As water monitoring specialists, we have a structured team of trained technicians, supervisors and project managers backed by NATA accredited sampling and quality assurance procedures. We are supported by reliable water monitoring equipment, such as MAXX automatic water samplers, Hydrovision flow monitors, stream and river height and flow stations, online water analysers, as well as ability to custom build integrated water monitoring systems.
Partnering to sustain water quality
Whether you are working within:
- Mining companies, seeking services for discharge monitoring from ramps and dams;
- Environmental specialist companies, looking for data in real-time to allow fast discharge in flow events;
- Heavy industry, such as refineries and smelters, where water quality and discharge is an issue;
- Government and councils, interested in flow and stream height monitoring;
- Ports, councils and industry in general, for automatic water samplers;
We partner with you to sustain quality of water.

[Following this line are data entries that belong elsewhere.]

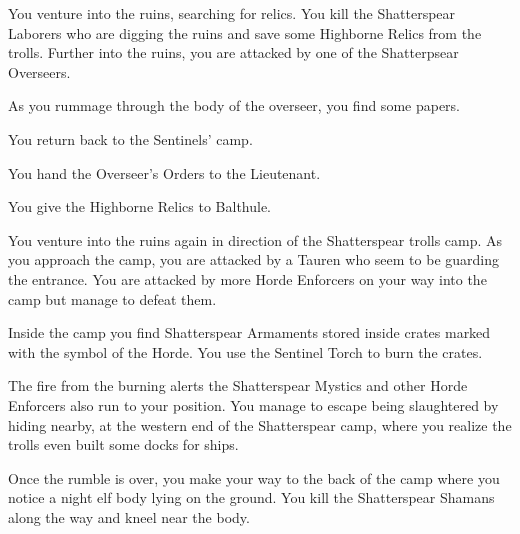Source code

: 


You venture into the ruins, searching for relics. You kill the Shatterspear Laborers who are digging the ruins and save some Highborne Relics from the trolls. Further into the ruins, you are attacked by one of the Shatterpsear Overseers.


As you rummage through the body of the overseer, you find some papers.


You return back to the Sentinels' camp.


You hand the Overseer's Orders to the Lieutenant.




You give the Highborne Relics to Balthule.





You venture into the ruins again in direction of the Shatterspear trolls camp. As you approach the camp, you are attacked by a Tauren who seem to be guarding the entrance. You are attacked by more Horde Enforcers on your way into the camp but manage to defeat them.

Inside the camp you find Shatterspear Armaments stored inside crates marked with the symbol of the Horde. You use the Sentinel Torch to burn the crates.

The fire from the burning alerts the Shatterspear Mystics and other Horde Enforcers also run to your position. You manage to escape being slaughtered by hiding nearby, at the western end of the Shatterspear camp, where you realize the trolls even built some docks for ships.

Once the rumble is over, you make your way to the back of the camp where you notice a night elf body lying on the ground. You kill the Shatterspear Shamans along the way and kneel near the body.

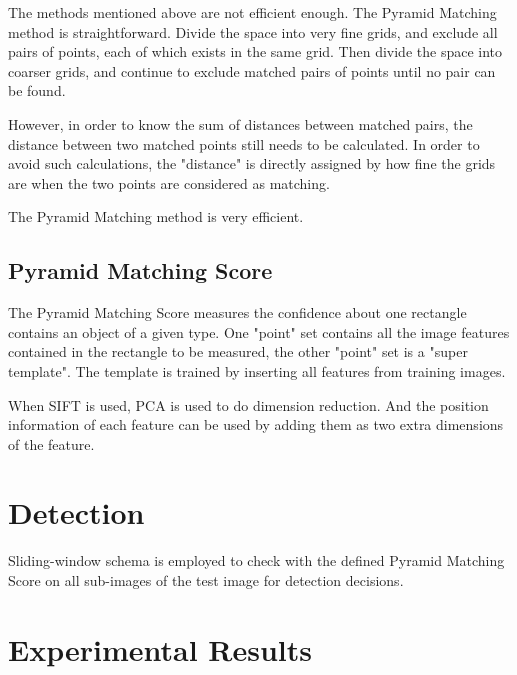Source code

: The methods mentioned above are not efficient enough. The Pyramid Matching method is straightforward. Divide the space into very fine grids, and exclude all pairs of points, each of which exists in the same grid. Then divide the space into coarser grids, and continue to exclude matched pairs of points until no pair can be found.

However, in order to know the sum of distances between matched pairs, the distance between two matched points still needs to be calculated. In order to avoid such calculations, the "distance" is directly assigned by how fine the grids are when the two points are considered as matching.

The Pyramid Matching method is very efficient.

\subsection{Pyramid Matching Score}

The Pyramid Matching Score measures the confidence about one rectangle contains an object of a given type. One "point" set contains all the image features contained in the rectangle to be measured, the other "point" set is a "super template". The template is trained by inserting all features from training images.

When SIFT is used, PCA is used to do dimension reduction. And the position information of each feature can be used by adding them as two extra dimensions of the feature.

\section{Detection}
\label{dt5}

Sliding-window schema is employed to check with the defined Pyramid Matching Score on all sub-images of the test image for detection decisions.

\section{Experimental Results}
\label{exp5}


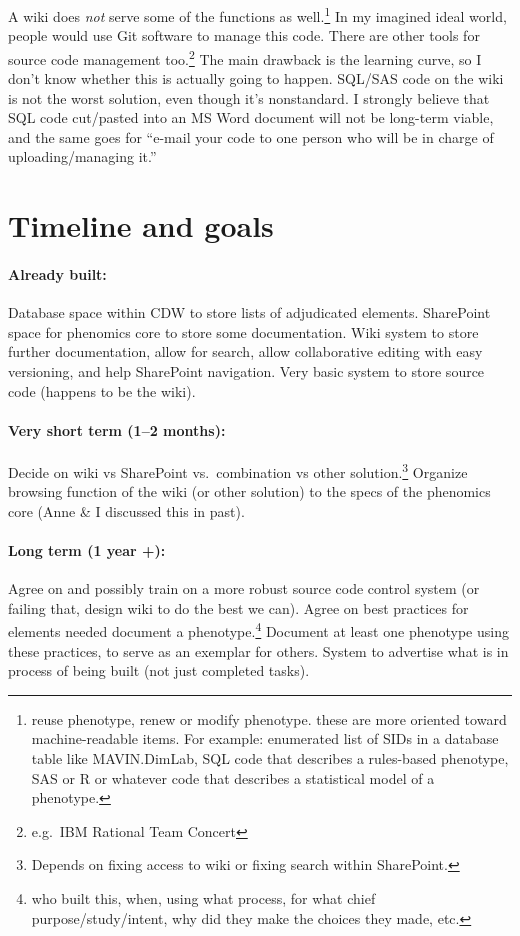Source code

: \documentclass{tufte-handout}
\begin{document}
A wiki does \emph{not} serve some of the functions as
well.\footnote{reuse phenotype, renew or modify phenotype. these are
  more oriented toward machine-readable items. For example: enumerated
  list of SIDs in a database table like MAVIN.DimLab, SQL code that
  describes a rules-based phenotype, SAS or R or whatever code that
  describes a statistical model of a phenotype.} In my imagined ideal
world, people would use Git software to manage this code. There are
other tools for source code management too.\footnote{e.g.\ IBM
  Rational Team Concert} The main drawback is the learning curve, so I
don't know whether this is actually going to happen. SQL/SAS code on
the wiki is not the worst solution, even though it's nonstandard. I
strongly believe that SQL code cut/pasted into an MS Word document
will not be long-term viable, and the same goes for ``e-mail your code
to one person who will be in charge of uploading/managing it.''

\section{Timeline and goals}

\paragraph{Already built:} Database space within CDW to store lists
of adjudicated elements. SharePoint space for phenomics core to store
some documentation. Wiki system to store further documentation, allow
for search, allow collaborative editing with easy versioning, and help
SharePoint navigation. Very basic system to store source code (happens
to be the wiki).

\paragraph{Very short term (1--2 months):} Decide on wiki vs SharePoint
vs.\ combination vs other solution.\footnote{Depends on fixing access
  to wiki or fixing search within SharePoint.} Organize browsing
function of the wiki (or other solution) to the specs of the phenomics
core (Anne \& I discussed this in past).

\paragraph{Long term (1 year +):} Agree on and possibly train on a more
robust source code control system (or failing that, design wiki to do
the best we can). Agree on best practices for elements needed document
a phenotype.\footnote{who built this, when, using what process, for
  what chief purpose/study/intent, why did they make the choices they
  made, etc.} Document at least one phenotype using these practices,
to serve as an exemplar for others. System to advertise what is in
process of being built (not just completed tasks).
\end{document}
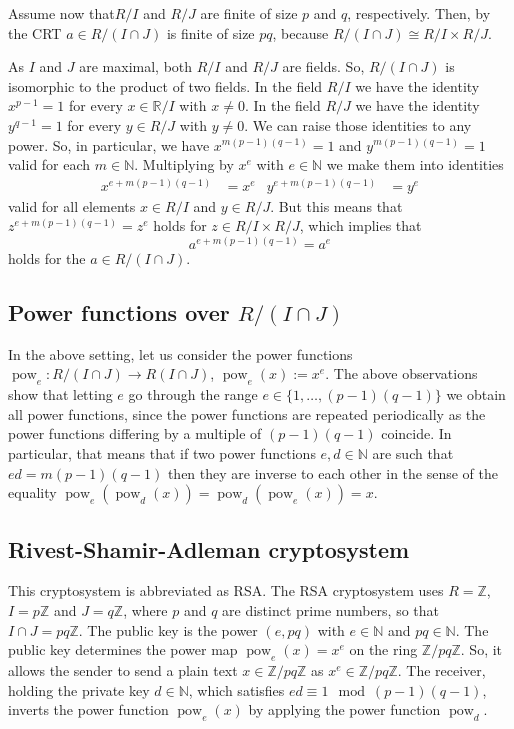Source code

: \documentclass[11pt,a4paper]{amsart}
\newcommand{\Z}{{\mathbb{Z}}}
\newcommand{\R}{{\mathbb{R}}}
\newcommand{\N}{{\mathbb{N}}}
\newcommand{\pow}{\operatorname{pow}}
\begin{document}
Assume now that$ R / I$ and $R/ J$ are finite of size $p$ and $q$, respectively. Then, by the CRT $a \in R / (I \cap J)$ is finite of size $pq$, because $R / (I \cap J) \cong R / I \times R / J$. 

As $I$ and $J$ are maximal, both $R / I$ and $R/ J$ are fields. So, $R / (I \cap J)$ is isomorphic to the product of two fields. In the field $R / I$ we have the identity $x^{p-1} =1$ for every $x \in \R / I$ with $x \ne 0$. In the field $R /J$ we have the identity $y^{q-1} = 1$ for every $y \in R / J$ with $y \ne 0$. We can raise those identities to any power. So, in particular, we have $x^{m (p-1)(q-1)} = 1$ and $y^{m (p-1)(q-1)} =1$ valid for each $m \in \N$. Multiplying by $x^e$ with $e \in \N$  we make them into identities 
\begin{align*} 
	x^{e + m (p-1) (q-1)} & = x^e &  y^{e+ m (p-1) (q-1)} & = y^e
\end{align*} 
valid for all elements $x \in R/I$ and $y \in R/J$. 
But this means that $z^{e+ m (p-1) (q-1)} = z^e$ holds for $z \in R / I \times R / J$, which implies that 
\[
	a^{e + m (p-1)(q-1)} = a^e
\] holds for the $a \in R / (I \cap J)$. 

\subsection{Power functions over $R /( I \cap J)$} In the above setting, let us consider the power functions $\pow_e : R / (I \cap J) \to R  (I \cap J)$, $\pow_e(x):= x^e$. The above observations show that letting $e$ go through the range $e \in \{1,\ldots,(p-1)(q-1) \}$ we obtain all power functions, since the power functions are repeated periodically as the power functions differing by a multiple of $(p-1)(q-1)$ coincide. 
In particular, that means that if two power functions $e,d \in \N$ are such that $e d = m (p-1) (q-1)$ then they are inverse to each other in the sense of the equality $\pow_e(\pow_d(x))=\pow_d(\pow_e(x))=x$. 


\subsection{Rivest-Shamir-Adleman cryptosystem} This cryptosystem is abbreviated as RSA. The RSA cryptosystem uses $ R = \Z$, $I = p \Z$ and $J = q \Z$, where $p$ and $q$ are distinct prime numbers, so that $I \cap J = p q \Z$. The public key is the power $(e, p q )$ with $e \in \N$ and $pq \in \N$. The public key determines the power map $\pow_e(x) = x^e$ on the ring $ \Z / p q \Z$. 
So, it  allows the sender to send a plain text $x \in \Z / p q \Z$ as $x^e \in \Z / pq \Z$. The receiver, holding the private key  $d \in \N$, which satisfies $e d \equiv 1 \mod (p-1)(q-1)$, inverts the power function $\pow_e(x)$  by applying the power function $\pow_d$. 
\end{document}

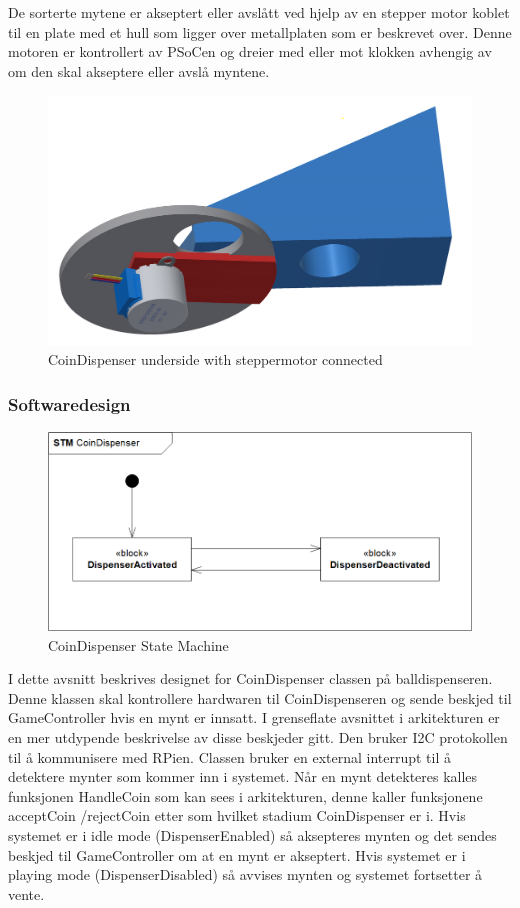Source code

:\documentclass[Rapport/Rapport_main.tex]{subfiles}
\begin{document}
De sorterte mytene er akseptert eller avslått ved hjelp av en stepper motor koblet til en plate med et hull som ligger over metallplaten som er beskrevet over. Denne motoren er kontrollert av PSoCen og dreier med eller mot klokken avhengig av om den skal akseptere eller avslå myntene.

\begin{figure}[H]
    \centering
    \includegraphics[width=1\textwidth]{Rapport/BallDispenser/CoinDispenser/graphics/coinmaster-under.png}
    \caption{CoinDispenser underside with steppermotor connected}
    \label{fig:my_label}
\end{figure}

\subsubsection{Softwaredesign}
\begin{figure}[H]
    \centering
    \includegraphics[width=1\textwidth]{Rapport/BallDispenser/CoinDispenser/graphics/CoinSTM.png}
    \caption{CoinDispenser State Machine}
    \label{fig:CoinSTM}
\end{figure}
I dette avsnitt beskrives designet for CoinDispenser classen på balldispenseren. Denne klassen skal kontrollere hardwaren til CoinDispenseren og sende beskjed til GameController hvis en mynt er innsatt. I grenseflate avsnittet i arkitekturen er en mer utdypende beskrivelse av disse beskjeder gitt. Den bruker I2C protokollen til å kommunisere med RPien. Classen bruker en external interrupt til å detektere mynter som kommer inn i systemet. Når en mynt detekteres kalles funksjonen HandleCoin som kan sees i arkitekturen, denne kaller funksjonene acceptCoin /rejectCoin etter som hvilket stadium CoinDispenser er i. Hvis systemet er i idle mode (DispenserEnabled) så aksepteres mynten og det sendes beskjed til GameController om at en mynt er akseptert. Hvis systemet er i playing mode (DispenserDisabled) så avvises mynten og systemet fortsetter å vente.
\end{document}
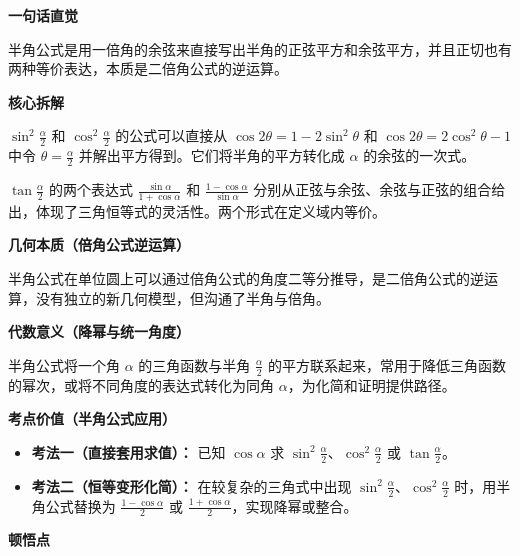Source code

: \begin{explanationbox}

	\textbf{\textcolor{CExplanation}{一句话直觉}}

	半角公式是用一倍角的余弦来直接写出半角的正弦平方和余弦平方，并且正切也有两种等价表达，本质是二倍角公式的逆运算。

	\medskip
	\textbf{\textcolor{CExplanation}{核心拆解}}
	\begin{description}[style=nextline, leftmargin=2.8em, labelsep=0.5em, itemsep=0.45em]
		\item[\textbf{要点一（平方公式来源）：}] $\sin^2\frac{\alpha}{2}$ 和 $\cos^2\frac{\alpha}{2}$ 的公式可以直接从 $\cos2\theta = 1-2\sin^2\theta$ 和 $\cos2\theta = 2\cos^2\theta-1$ 中令 $\theta=\frac{\alpha}{2}$ 并解出平方得到。它们将半角的平方转化成 $\alpha$ 的余弦的一次式。
		\item[\textbf{要点二（正切等价形式）：}] $\tan\frac{\alpha}{2}$ 的两个表达式 $\frac{\sin\alpha}{1+\cos\alpha}$ 和 $\frac{1-\cos\alpha}{\sin\alpha}$ 分别从正弦与余弦、余弦与正弦的组合给出，体现了三角恒等式的灵活性。两个形式在定义域内等价。
	\end{description}

	\medskip
	\textbf{\textcolor{CExplanation}{几何本质（倍角公式逆运算）}}

	半角公式在单位圆上可以通过倍角公式的角度二等分推导，是二倍角公式的逆运算，没有独立的新几何模型，但沟通了半角与倍角。

	\medskip
	\textbf{\textcolor{CExplanation}{代数意义（降幂与统一角度）}}

	半角公式将一个角 $\alpha$ 的三角函数与半角 $\frac{\alpha}{2}$ 的平方联系起来，常用于降低三角函数的幂次，或将不同角度的表达式转化为同角 $\alpha$，为化简和证明提供路径。

	\medskip
	\textbf{\textcolor{CExplanation}{考点价值（半角公式应用）}}
	\begin{itemize}[leftmargin=*, itemsep=0.5em, topsep=0.4em]
		\item \textbf{考法一（直接套用求值）：} 已知 $\cos\alpha$ 求 $\sin^2\frac{\alpha}{2}$、$\cos^2\frac{\alpha}{2}$ 或 $\tan\frac{\alpha}{2}$。
		\item \textbf{考法二（恒等变形化简）：} 在较复杂的三角式中出现 $\sin^2\frac{\alpha}{2}$、$\cos^2\frac{\alpha}{2}$ 时，用半角公式替换为 $\frac{1-\cos\alpha}{2}$ 或 $\frac{1+\cos\alpha}{2}$，实现降幂或整合。
	\end{itemize}

	\medskip
	\textbf{\textcolor{CExplanation}{顿悟点}}


\end{explanationbox}
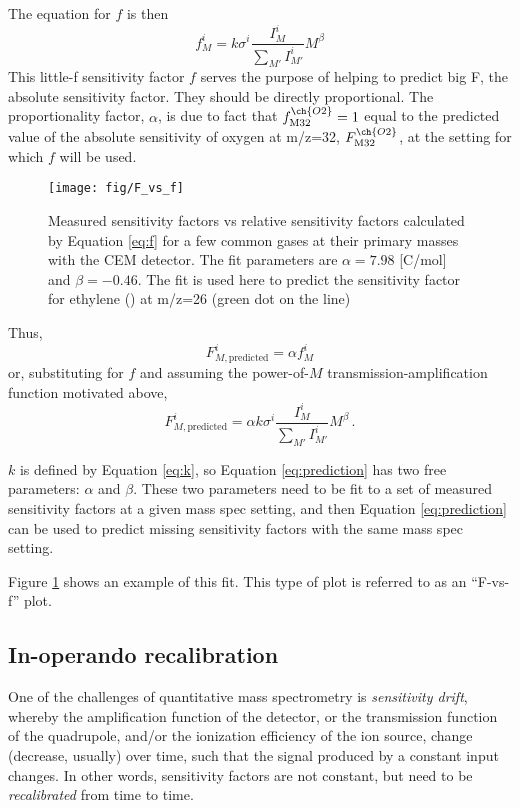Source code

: \documentclass{article}
\begin{document}
The equation for $f$ is then
\begin{equation}
f^i_M = k\sigma^i\frac{I_M^i}{\sum_{M'}I^i_{M'}}M^\beta \label{eq:f}
\end{equation}
This little-f sensitivity factor $f$ serves the purpose of helping to predict big F, the absolute sensitivity factor. They should be directly proportional. The proportionality factor, $\alpha$, is due to fact that $f_\text{M32}^{\ch{O2}}=1$ equal to the predicted value of the absolute sensitivity of oxygen at m/z=32, $F_\text{M32}^{\ch{O2}}$, at the setting for which $f$ will be used.

\begin{figure}
	\centering
	\texttt{[image: fig/F\_vs\_f]}
	\caption{Measured sensitivity factors vs relative sensitivity factors calculated by Equation \ref{eq:f} for a few common gases at their primary masses with the CEM detector. The fit parameters are $\alpha=7.98$ [C/mol] and $\beta=-0.46$. The fit is used here to predict the sensitivity factor for ethylene () at m/z=26 (green dot on the line)}
	\label{fig:Fvf}
\end{figure}

Thus, 
\begin{equation}
F^i_{M, \text{predicted}} = \alpha f^i_M
\end{equation}
or, substituting for $f$ and assuming the power-of-$M$ transmission-amplification function motivated above,
\begin{equation}
F^i_{M, \text{predicted}} = \alpha k \sigma^i\frac{I_M^i}{\sum_{M'}I^i_{M'}}M^{\beta}\,. \label{eq:prediction}
\end{equation}

$k$ is defined by Equation \ref{eq:k}, so Equation \ref{eq:prediction} has two free parameters: $\alpha$ and $\beta$. These two parameters need to be fit to a set of measured sensitivity factors at a given mass spec setting, and then Equation \ref{eq:prediction} can be used to predict missing sensitivity factors with the same mass spec setting.

Figure \ref{fig:Fvf} shows an example of this fit. This type of plot is referred to as an ``F-vs-f'' plot.

\subsection{In-operando recalibration} \label{sec:recalibration}
One of the challenges of quantitative mass spectrometry is \textit{sensitivity drift}, whereby the amplification function of the detector, or the transmission function of the quadrupole, and/or the ionization efficiency of the ion source, change (decrease, usually) over time, such that the signal produced by a constant input changes. In other words, sensitivity factors are not constant, but need to be \textit{recalibrated} from time to time.
\end{document}

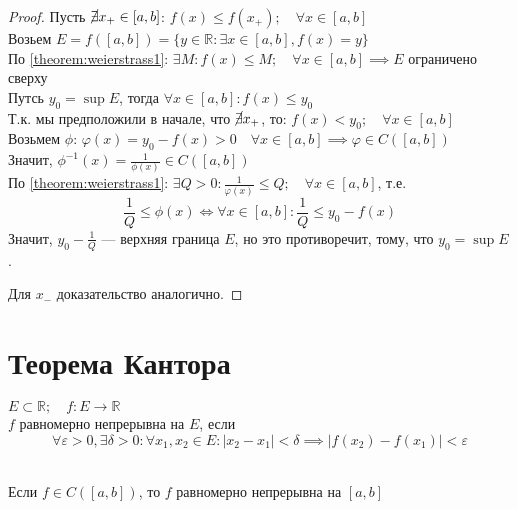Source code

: \begin{proof}
	Пусть  $\cancel{\exists} x_{+} \in [a,b]$: $f(x)\le f(x_{+}); \quad \forall x \in [a,b]$\\
	Возьем $E = f([a,b])=\{y \in \mathbb{R}: \exists x \in [a,b], f(x)=y\}$ \\
	По \ref{theorem:weierstrass1}: $\exists M: f(x)\le M; \quad \forall x \in [a,b] \implies E$ ограничено сверху\\
	Путсь $y_0=\sup E$, тогда $\forall x \in [a, b]: f(x) \leq y_0$\\
	Т.к. мы предположили в начале, что $\cancel{\exists} x_{+}$, то: $f(x)<y_0; \quad \forall x \in [a,b]$\\
	Возьмем $\phi$: $\varphi(x)=y_0-f(x) > 0 \quad \forall x \in [a,b] \implies \varphi \in C([a,b])$\\
	Значит, $\phi^{-1}(x) = \frac{1}{\phi(x)} \in C([a,b])$\\
	По \ref{theorem:weierstrass1}: $\exists Q > 0: \displaystyle\frac{1}{\varphi(x)}\le Q; \quad \forall x \in [a,b]$, т.е.\\
	\[\frac{1}{Q} \leq \phi(x) \iff \forall x \in [a, b]: \frac{1}{Q} \leq y_0 - f(x)\]
	Значит, $y_0 - \frac{1}{Q}$ --- верхняя граница $E$, но это противоречит, тому, что $y_0 = \sup E$.

	Для $x_-$ доказательство аналогично.
\end{proof}


\section{Теорема Кантора}
\begin{definition}
	$E \subset \mathbb{R}; \quad  f: E \to \mathbb{R}$\\
	$f$ равномерно непрерывна на  $E$, если\\
	$$\forall \varepsilon >0, \exists \delta >0: \forall x_1,x_2 \in E: |x_2-x_1|<\delta \implies |f(x_2)-f(x_1)|<\varepsilon$$\\
\end{definition}

\begin{theorem}
	Если $f \in C([a,b])$, то $f$ равномерно непрерывна на $[a,b]$
\end{theorem}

The theme for National Water Week 2015 is Innovation
Meet Mark Neaves: QLD Sales Account Executive and Eastern Sales Water Specialist.
Mark tells of a recent custom designed and built mobile Water Quality Monitoring Station (WQMS) delivered to a regional council.
“The client required something suitable to monitor water in a large remediation project that involved removal and dewatering of 40,000 cubic metres of dioxin contaminated sediment from a canal. Because the contaminant is bound fine particulate, a turbidity and Total Suspended Solids (TSS) proxy was developed.
(A proxy is simply a rough correlation of one easier to measure parameter that assumes a level of a more complex parameter to measure.)
In this instance, suspended solids readings gave an idea of dioxin concentrations in the canal water column in real time.
Our solution was to build a mobile monitoring station that was:
- Rugged (as the unit will be transported across Australia and used by contractors, not scientists)
- Solar powered (as there was no readily available power that was secure)
- Remotely downloaded (FTP data every day)
- Portable (for easy deployment and movability)
- Able to measure TSS (for the proxy)
- Able to measure other parameters such as pH, Turbidity, Electrical Conductivity, Salinity, Temperature and Dissolved Oxygen (to get an understanding on these parameters effects on the Proxy results and for other water quality data).
After some design discussions and trials, a platform whereby the entire monitoring station can be transported in its own rugged hard case came to bear. The case not only housed the equipment when in operation, but also protected the equipment during transport.
The solar panel could easily be removed from the hinged frame and mounted securely inside the case along with the probes and cables.
What we were able to deliver was a truly nomadic design, capable of use in the harshest of conditions and regions.”